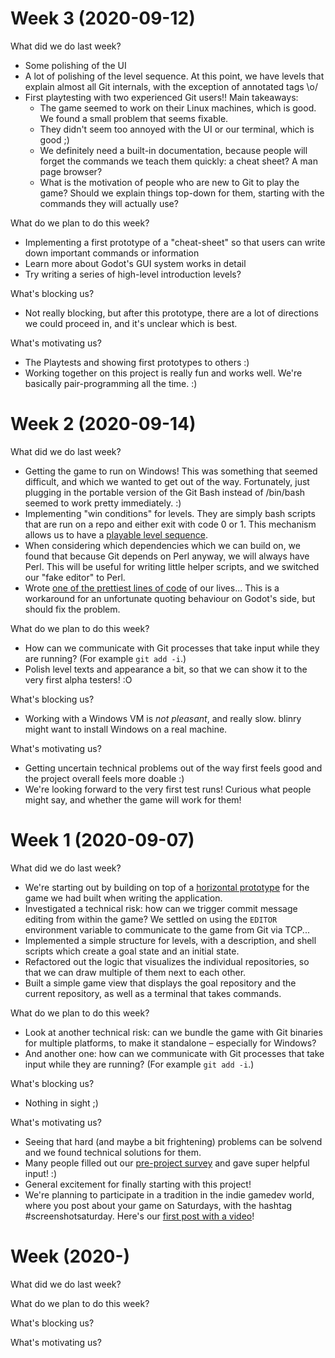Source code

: 
# Week 3 (2020-09-12)

What did we do last week?

- Some polishing of the UI
- A lot of polishing of the level sequence. At this point, we have levels that explain almost all Git internals, with the exception of annotated tags \o/
- First playtesting with two experienced Git users!! Main takeaways:
  - The game seemed to work on their Linux machines, which is good. We found a small problem that seems fixable.
  - They didn't seem too annoyed with the UI or our terminal, which is good ;)
  - We definitely need a built-in documentation, because people will forget the commands we teach them quickly: a cheat sheet? A man page browser?
  - What is the motivation of people who are new to Git to play the game? Should we explain things top-down for them, starting with the commands they will actually use?

What do we plan to do this week?

- Implementing a first prototype of a "cheat-sheet" so that users can write down important commands or information
- Learn more about Godot's GUI system works in detail
- Try writing a series of high-level introduction levels?

What's blocking us?

- Not really blocking, but after this prototype, there are a lot of directions we could proceed in, and it's unclear which is best.

What's motivating us?

- The Playtests and showing first prototypes to others :)
- Working together on this project is really fun and works well. We're basically pair-programming all the time. :)


# Week 2 (2020-09-14)

What did we do last week?

- Getting the game to run on Windows! This was something that seemed difficult, and which we wanted to get out of the way. Fortunately, just plugging in the portable version of the Git Bash instead of /bin/bash seemed to work pretty immediately. :)
- Implementing "win conditions" for levels. They are simply bash scripts that are run on a repo and either exit with code 0 or 1. This mechanism allows us to have a [playable level sequence](https://twitter.com/blinry/status/1304685656405409792).
- When considering which dependencies which we can build on, we found that because Git depends on Perl anyway, we will always have Perl. This will be useful for writing little helper scripts, and we switched our "fake editor" to Perl.
- Wrote [one of the prettiest lines of code](https://github.com/git-learning-game/git-hydra/blob/master/shell.gd#L49) of our lives... This is a workaround for an unfortunate quoting behaviour on Godot's side, but should fix the problem.

What do we plan to do this week?

- How can we communicate with Git processes that take input while they are running? (For example `git add -i`.)
- Polish level texts and appearance a bit, so that we can show it to the very first alpha testers! :O

What's blocking us?

- Working with a Windows VM is *not pleasant*, and really slow. blinry might want to install Windows on a real machine.

What's motivating us?

- Getting uncertain technical problems out of the way first feels good and the project overall feels more doable :)
- We're looking forward to the very first test runs! Curious what people might say, and whether the game will work for them!


# Week 1 (2020-09-07)

What did we do last week?

- We're starting out by building on top of a [horizontal prototype](https://github.com/git-learning-game/git-hydra) for the game we had built when writing the application.
- Investigated a technical risk: how can we trigger commit message editing from within the game? We settled on using the `EDITOR` environment variable to communicate to the game from Git via TCP...
- Implemented a simple structure for levels, with a description, and shell scripts which create a goal state and an initial state.
- Refactored out the logic that visualizes the individual repositories, so that we can draw multiple of them next to each other.
- Built a simple game view that displays the goal repository and the current repository, as well as a terminal that takes commands.

What do we plan to do this week?

- Look at another technical risk: can we bundle the game with Git binaries for multiple platforms, to make it standalone – especially for Windows?
- And another one: how can we communicate with Git processes that take input while they are running? (For example `git add -i`.)

What's blocking us?

- Nothing in sight ;)

What's motivating us?

- Seeing that hard (and maybe a bit frightening) problems can be solvend and we found technical solutions for them.
- Many people filled out our [pre-project survey](https://docs.google.com/forms/d/e/1FAIpQLScUG41naRSm_l1tg08eblze0qtNw2foMDQJP3aGqCZES6gfZw/viewform) and gave super helpful input! :)
- General excitement for finally starting with this project!
- We're planning to participate in a tradition in the indie gamedev world, where you post about your game on Saturdays, with the hashtag #screenshotsaturday. Here's our [first post with a video](https://twitter.com/blinry/status/1302175196284096512)!


# Week (2020-)

What did we do last week?

What do we plan to do this week?

What's blocking us?

What's motivating us?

— What the task requires —
Give back exactly the lines of the listing above that run from the line with "- And another" to the line with "- General excitement", inclusive.

— Answer to this problem —
- And another one: how can we communicate with Git processes that take input while they are running? (For example `git add -i`.)

What's blocking us?

- Nothing in sight ;)

What's motivating us?

- Seeing that hard (and maybe a bit frightening) problems can be solvend and we found technical solutions for them.
- Many people filled out our [pre-project survey](https://docs.google.com/forms/d/e/1FAIpQLScUG41naRSm_l1tg08eblze0qtNw2foMDQJP3aGqCZES6gfZw/viewform) and gave super helpful input! :)
- General excitement for finally starting with this project!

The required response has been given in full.